Requirement: Using the material that follows, output exactly the lines from the one containing "### 3. **Restauration des Comptes Supprimés**" through the one containing "- ✅ Téléchargement automatique via JavaScript", with both ends kept.

Records supplied:
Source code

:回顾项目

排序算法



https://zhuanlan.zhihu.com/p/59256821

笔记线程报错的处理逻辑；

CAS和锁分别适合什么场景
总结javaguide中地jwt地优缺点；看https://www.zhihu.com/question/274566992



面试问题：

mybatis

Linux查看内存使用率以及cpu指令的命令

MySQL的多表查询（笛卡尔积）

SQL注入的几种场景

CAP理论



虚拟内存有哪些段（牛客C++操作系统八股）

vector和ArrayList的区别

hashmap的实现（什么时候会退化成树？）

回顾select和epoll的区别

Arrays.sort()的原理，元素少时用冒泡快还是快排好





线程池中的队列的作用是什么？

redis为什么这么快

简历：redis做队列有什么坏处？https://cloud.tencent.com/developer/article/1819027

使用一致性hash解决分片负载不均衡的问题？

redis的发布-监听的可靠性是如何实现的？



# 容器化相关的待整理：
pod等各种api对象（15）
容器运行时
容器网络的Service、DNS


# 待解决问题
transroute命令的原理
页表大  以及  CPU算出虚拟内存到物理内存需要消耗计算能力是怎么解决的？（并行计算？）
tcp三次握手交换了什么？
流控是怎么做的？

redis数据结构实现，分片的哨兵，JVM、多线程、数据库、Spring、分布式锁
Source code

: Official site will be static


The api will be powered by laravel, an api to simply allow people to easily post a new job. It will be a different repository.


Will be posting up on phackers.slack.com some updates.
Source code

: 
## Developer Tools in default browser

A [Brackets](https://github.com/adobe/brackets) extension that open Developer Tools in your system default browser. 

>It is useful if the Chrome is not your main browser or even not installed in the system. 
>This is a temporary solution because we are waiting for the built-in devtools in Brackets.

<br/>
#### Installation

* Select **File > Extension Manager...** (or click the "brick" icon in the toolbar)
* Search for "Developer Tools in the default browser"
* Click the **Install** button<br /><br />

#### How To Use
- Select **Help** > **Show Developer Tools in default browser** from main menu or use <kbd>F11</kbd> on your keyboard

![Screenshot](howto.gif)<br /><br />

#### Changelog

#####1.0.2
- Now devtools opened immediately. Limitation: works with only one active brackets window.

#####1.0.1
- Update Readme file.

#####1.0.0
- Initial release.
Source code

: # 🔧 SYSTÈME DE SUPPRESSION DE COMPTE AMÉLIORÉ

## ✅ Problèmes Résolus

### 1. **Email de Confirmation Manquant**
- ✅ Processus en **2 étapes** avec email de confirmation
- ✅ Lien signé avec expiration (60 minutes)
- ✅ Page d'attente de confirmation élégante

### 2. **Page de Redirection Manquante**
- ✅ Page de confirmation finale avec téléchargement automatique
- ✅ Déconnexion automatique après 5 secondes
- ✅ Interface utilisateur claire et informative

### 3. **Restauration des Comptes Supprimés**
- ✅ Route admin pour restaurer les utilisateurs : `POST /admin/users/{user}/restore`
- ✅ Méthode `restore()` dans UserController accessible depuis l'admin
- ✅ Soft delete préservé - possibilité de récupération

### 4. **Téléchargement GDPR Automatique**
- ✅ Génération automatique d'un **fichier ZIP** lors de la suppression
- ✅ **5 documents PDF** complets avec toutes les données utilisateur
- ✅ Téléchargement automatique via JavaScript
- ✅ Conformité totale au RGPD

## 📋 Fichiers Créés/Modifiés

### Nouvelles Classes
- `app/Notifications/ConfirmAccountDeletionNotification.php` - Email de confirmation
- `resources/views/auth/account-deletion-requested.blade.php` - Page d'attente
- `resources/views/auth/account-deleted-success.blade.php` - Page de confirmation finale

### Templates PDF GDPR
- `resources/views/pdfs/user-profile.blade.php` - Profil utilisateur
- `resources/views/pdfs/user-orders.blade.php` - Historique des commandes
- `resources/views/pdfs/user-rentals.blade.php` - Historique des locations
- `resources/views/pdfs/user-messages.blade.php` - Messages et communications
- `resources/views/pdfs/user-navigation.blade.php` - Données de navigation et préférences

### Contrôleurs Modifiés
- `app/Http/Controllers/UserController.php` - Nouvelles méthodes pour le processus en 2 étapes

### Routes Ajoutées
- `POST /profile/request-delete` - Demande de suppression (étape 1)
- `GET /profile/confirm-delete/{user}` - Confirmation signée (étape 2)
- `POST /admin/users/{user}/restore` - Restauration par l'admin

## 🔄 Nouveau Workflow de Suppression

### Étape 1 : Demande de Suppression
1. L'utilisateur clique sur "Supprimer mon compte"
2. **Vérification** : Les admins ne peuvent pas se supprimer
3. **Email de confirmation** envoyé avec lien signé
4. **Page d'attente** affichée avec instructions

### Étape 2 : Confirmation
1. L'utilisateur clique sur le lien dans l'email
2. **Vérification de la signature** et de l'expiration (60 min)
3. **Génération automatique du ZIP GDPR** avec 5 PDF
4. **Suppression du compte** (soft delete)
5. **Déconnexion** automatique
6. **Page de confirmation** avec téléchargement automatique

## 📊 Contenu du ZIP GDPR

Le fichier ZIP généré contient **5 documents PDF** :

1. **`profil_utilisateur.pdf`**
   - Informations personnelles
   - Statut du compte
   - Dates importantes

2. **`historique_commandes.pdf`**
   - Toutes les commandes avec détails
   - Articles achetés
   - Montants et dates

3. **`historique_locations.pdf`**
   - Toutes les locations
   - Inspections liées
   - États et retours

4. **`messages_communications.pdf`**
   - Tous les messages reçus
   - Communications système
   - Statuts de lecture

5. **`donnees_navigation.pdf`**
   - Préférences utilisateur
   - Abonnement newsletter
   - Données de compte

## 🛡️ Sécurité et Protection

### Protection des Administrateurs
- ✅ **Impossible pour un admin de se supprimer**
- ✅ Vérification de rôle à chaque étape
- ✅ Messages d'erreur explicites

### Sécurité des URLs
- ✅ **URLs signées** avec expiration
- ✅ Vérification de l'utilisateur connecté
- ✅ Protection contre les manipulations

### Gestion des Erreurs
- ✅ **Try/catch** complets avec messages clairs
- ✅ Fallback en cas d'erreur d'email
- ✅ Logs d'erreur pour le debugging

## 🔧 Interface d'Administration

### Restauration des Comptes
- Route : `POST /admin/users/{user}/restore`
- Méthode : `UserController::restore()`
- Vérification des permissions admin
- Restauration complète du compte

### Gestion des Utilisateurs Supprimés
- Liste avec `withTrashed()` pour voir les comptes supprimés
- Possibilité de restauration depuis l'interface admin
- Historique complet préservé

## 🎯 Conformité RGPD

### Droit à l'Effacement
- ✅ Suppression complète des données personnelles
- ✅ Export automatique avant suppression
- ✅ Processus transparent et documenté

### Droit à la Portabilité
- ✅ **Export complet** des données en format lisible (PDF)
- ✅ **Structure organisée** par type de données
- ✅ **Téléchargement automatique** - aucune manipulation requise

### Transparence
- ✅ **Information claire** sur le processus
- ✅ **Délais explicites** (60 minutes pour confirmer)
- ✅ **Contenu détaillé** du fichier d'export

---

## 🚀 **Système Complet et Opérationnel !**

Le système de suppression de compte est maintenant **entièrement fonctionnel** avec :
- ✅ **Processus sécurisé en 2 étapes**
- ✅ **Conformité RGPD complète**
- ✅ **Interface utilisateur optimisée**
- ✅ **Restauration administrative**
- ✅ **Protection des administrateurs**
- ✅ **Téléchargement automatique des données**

Answer to the problem:
### 3. **Restauration des Comptes Supprimés**
- ✅ Route admin pour restaurer les utilisateurs : `POST /admin/users/{user}/restore`
- ✅ Méthode `restore()` dans UserController accessible depuis l'admin
- ✅ Soft delete préservé - possibilité de récupération

### 4. **Téléchargement GDPR Automatique**
- ✅ Génération automatique d'un **fichier ZIP** lors de la suppression
- ✅ **5 documents PDF** complets avec toutes les données utilisateur
- ✅ Téléchargement automatique via JavaScript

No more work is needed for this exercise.